A developer recently found a typo in our code base.  An I18n variable was misspelled in one of our Views as I18n.t(:no_students_wihtou_a_group_message).  One of our developers saw this, fixed the typo, and submitted the diff for review.

I was one of the reviewers.  And I gave it the green light.  It made sense – I18n.t(:no_students_wihtou_a_group_message) is clearly wrong, and I18n.t(:no_students_without_a_group_message) is clearly what was meant here.

So the review got the “Ship It”, and the code was committed.  What we didn’t catch, however, was that the locale string was actually named “no_student_without_a_group_message” in the translation file, not “no_students_without_a_group_message”.  So the fix didn’t work.

This is important:  the diff looked good, but the bug remained because we didn’t have more information on the context of the bug.  We had no information about I18n.t(:no_students_without_a_group_message) besides the fact that I18n.t(:no_students_wihtou_a_group_message) looked wrong.

Which brings me back to the conversation we had yesterday:  while it seems plausible that code review helps catch defects in small code blocks, does the global defect count on the application actually decrease?  Since ReviewBoard doesn’t have any static analysis tools to check what our diffs are doing, isn’t it plausible that while our diffs look good, we’re not preventing ourselves from adding new bugs into the code base?

So, the question is:  does light-weight code review actually decrease the defect count across an application as a whole?

If not, can we augment these code review tools so that they’re more sensitive to the context of the diffs that are being reviewed?

When we started using ReviewBoard with MarkUs a few months back, all of a sudden, commits to the repository seemed to slow down: we would take more time cleaning up our code, and polishing it for others to see.

Our commits were usually quite large too.  This is because we were all working on different sections of the code, and we wanted to commit stuff that “instantly worked” and was “instantly perfect”.  So after days of silence, 1000 lines of code would suddenly go up for review…and as Jason Cohen can probably tell you, the number of defects found during review decreases as the amount of code to look at increases.  So, the reviewer would skip through 1000 lines, assume most of it was OK, and give it the Ship It.

Yeah, I know.  Awful.  I wonder if this is a standard newbie mistake for student groups just starting out with code review…

So, study idea:

Have two separate groups working on some assignment.  Have Group 1 commit to their repository without any review process.  Have Group 2 do pre-commit reviews using a tool like ReviewBoard.

Now check out the size, frequency, and readability of the repository diffs of each group.  Might generate some interesting data.

Anyhow, in our defence, we seem to have calmed down on MarkUs.  Diffs up for review are pretty small, and get posted relatively frequently.  Using ReviewBoard on MarkUs has made me a believer.  Testify!

So my supervisor Greg Wilson has challenged myself and fellow grad student Zuzel to try to come up with one idea for a study per day until our next meeting.

I’ve been researching the use of code reviews in CS undergraduate classes, and this is what my ideas will center around.

My first idea is a knock-off of one that Jorge Aranda performed a while back:

Take a group of students, and tell them that they will all be working together on an assignment.
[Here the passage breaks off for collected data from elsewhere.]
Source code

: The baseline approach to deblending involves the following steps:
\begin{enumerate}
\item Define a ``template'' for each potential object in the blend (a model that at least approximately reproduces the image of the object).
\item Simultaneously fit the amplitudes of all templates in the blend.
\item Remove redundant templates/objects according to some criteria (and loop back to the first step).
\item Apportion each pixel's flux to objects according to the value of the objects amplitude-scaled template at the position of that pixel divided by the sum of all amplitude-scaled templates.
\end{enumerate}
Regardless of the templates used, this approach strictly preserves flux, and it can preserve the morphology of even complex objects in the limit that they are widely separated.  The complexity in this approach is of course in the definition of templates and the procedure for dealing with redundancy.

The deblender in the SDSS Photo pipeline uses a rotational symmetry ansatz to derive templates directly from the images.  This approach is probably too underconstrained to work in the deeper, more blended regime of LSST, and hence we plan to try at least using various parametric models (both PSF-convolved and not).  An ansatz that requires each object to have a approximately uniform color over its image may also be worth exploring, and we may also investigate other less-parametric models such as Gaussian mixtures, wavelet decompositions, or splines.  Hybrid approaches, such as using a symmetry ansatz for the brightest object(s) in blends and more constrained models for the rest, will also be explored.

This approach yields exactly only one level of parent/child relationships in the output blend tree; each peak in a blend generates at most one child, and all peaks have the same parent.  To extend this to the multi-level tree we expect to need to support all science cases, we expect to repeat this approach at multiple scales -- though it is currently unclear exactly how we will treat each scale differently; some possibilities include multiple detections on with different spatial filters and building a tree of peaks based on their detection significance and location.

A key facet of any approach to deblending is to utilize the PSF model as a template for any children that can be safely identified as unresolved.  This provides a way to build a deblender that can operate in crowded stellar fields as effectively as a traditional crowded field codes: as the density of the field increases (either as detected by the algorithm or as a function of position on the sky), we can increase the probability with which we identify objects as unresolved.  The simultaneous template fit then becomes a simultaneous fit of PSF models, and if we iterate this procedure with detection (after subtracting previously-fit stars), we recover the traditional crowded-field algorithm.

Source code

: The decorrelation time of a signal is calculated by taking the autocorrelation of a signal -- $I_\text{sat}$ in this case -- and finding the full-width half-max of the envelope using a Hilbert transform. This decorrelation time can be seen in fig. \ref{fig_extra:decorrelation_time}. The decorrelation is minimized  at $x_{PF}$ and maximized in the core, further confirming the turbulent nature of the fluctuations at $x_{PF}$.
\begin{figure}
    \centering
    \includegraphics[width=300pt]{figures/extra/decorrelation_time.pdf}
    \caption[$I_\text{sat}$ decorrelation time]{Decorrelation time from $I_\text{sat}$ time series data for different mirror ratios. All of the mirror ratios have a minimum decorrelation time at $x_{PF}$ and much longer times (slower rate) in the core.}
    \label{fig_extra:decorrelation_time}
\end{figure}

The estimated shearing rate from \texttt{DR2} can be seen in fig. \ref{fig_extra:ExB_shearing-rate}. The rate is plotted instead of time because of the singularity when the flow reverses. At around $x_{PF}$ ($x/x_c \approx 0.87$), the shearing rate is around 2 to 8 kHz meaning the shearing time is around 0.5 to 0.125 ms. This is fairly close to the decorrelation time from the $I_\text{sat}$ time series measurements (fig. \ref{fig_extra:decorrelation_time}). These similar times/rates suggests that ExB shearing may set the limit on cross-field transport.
Give them a spec for their assignment.  Get a time estimate in hours as to how long they think they will need to complete the assignment.

Take a second group of students (who were not present when the first group was around), and tell them that they will be working together on an assignment.  Give them the same spec that the first group had.  Tell them that they will need to use a peer code review tool like ReviewBoard for every commit.  Get a time estimate on how long they will need to complete the assignment.

Compare the two sets of estimates.

I predict that the second set will have a higher range of values.  I wouldn’t find that surprising.  I’m more interested in how much higher the estimates are.

I remember my first reaction to using ReviewBoard on MarkUs:  This’ll slow us down.  We don’t have time for this.

I’m curious if others feel the same way.